I’ve been second-guessing my decision to track SmartPoints.

I know. It’s been two weeks. Actually, it’s been less than two weeks.

Yet, I’m having some doubts.

Now, don’t get me wrong, I’m not second-guessing my decision to step away from calorie counting and track points/bites. I am absolutely 100% committed to that decision. Admittedly, letting go of some of that control is hard, but it is worth it. I would rather have a little uncertainty over the exact number of calories consumed if it means not needing to pull out my food scale or tracker as often.

However, I’m not sure that I went back into the right plan.

I love SmartPoints. While I think there are good things to say about all of the SmartPoints plans, Green has always been my happy place. It’s a very livable plan for me.

So, why would I give that up?

Unfortunately, as much as I love Green, the plan isn’t without its flaws. The biggest drawback is that even with the smaller list of zero-point foods (compared to Blue and Purple), there isn’t much of a correlation between points and calories. 30 SmartPoints of chicken and 30 SmartPoints of cake have a very different calorie count.

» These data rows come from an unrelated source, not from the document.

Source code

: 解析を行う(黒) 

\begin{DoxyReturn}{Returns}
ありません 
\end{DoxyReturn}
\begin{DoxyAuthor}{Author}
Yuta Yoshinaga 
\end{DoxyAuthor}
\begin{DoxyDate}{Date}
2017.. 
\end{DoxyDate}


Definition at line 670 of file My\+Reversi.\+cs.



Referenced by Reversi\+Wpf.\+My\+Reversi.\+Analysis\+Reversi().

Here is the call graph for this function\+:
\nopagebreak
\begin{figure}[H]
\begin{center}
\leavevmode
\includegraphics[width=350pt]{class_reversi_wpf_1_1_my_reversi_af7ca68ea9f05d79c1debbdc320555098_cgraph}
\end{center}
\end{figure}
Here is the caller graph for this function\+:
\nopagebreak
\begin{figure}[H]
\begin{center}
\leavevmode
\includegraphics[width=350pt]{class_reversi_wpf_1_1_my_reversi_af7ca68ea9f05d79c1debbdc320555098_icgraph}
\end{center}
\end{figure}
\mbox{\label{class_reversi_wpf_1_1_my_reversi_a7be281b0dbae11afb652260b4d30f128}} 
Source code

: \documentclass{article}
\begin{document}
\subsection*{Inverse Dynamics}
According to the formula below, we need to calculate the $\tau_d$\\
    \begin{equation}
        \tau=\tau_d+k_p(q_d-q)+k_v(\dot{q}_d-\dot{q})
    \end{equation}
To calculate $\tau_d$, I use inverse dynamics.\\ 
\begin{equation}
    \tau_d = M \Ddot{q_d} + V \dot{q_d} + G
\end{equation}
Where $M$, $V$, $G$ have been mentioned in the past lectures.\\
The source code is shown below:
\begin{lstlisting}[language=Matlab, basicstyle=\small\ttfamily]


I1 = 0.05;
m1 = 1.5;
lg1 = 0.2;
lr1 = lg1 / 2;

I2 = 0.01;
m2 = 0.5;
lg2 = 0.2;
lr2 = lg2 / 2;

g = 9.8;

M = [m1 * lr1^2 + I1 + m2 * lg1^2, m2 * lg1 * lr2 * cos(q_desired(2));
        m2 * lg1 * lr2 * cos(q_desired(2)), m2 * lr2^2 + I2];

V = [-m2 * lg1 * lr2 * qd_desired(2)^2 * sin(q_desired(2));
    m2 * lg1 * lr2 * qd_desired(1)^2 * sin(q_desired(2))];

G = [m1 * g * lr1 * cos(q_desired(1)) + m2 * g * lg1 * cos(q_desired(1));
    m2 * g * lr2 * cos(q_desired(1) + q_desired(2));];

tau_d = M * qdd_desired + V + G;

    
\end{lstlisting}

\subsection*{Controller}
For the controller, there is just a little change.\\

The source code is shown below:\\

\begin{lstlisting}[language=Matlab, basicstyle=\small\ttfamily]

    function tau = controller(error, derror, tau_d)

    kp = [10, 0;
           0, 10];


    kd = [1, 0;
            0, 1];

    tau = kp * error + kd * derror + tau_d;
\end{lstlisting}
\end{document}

I don’t plan on being in weight loss mode very long. Eventually, I’m going to take another break. I’m not sure when that’s going to be. I’m also not sure how I’m going to do it. I understand that reverse dieting involves gradually increasing my daily calories week by week until I hit maintenance. I’m just unsure if I’ll be mentally ready to count calories by the time I’m prepared to switch.

Trying to gradually increase my daily SmartPoints is likely to have mixed results simply because the calories don’t line up with the points.

They do with PointsPlus.

The closer correlation between PointsPlus and calories isn’t the only reason I’m considering a switch. Protein is another factor. When I weigh my food out in grams, it’s difficult for me to “see” portion sizes. Since protein lowers the SmartPoints value, I can easily overeat something like chicken breast. On PointsPlus, most lean protein follows a 1 point per ounce guideline. If I have a 12pp portion of chicken, I should probably cut it in half.

I also can’t forget that I stopped tracking SmartPoints in June for a reason. On both PointsPlus and SmartPoints, most of what I eat is the same points. Now, there are some differences, of course, but they balance out. My chicken is a point lower on SmartPoints, but the teaspoon of ghee is a point higher. Unless I have a day where I have some extra sweet treats, things even out. I don’t eat sweets every day. Over a week, I get more points on SmartPoints than PointsPlus. So, the fact that the points for most of my meals balance out is relatively significant.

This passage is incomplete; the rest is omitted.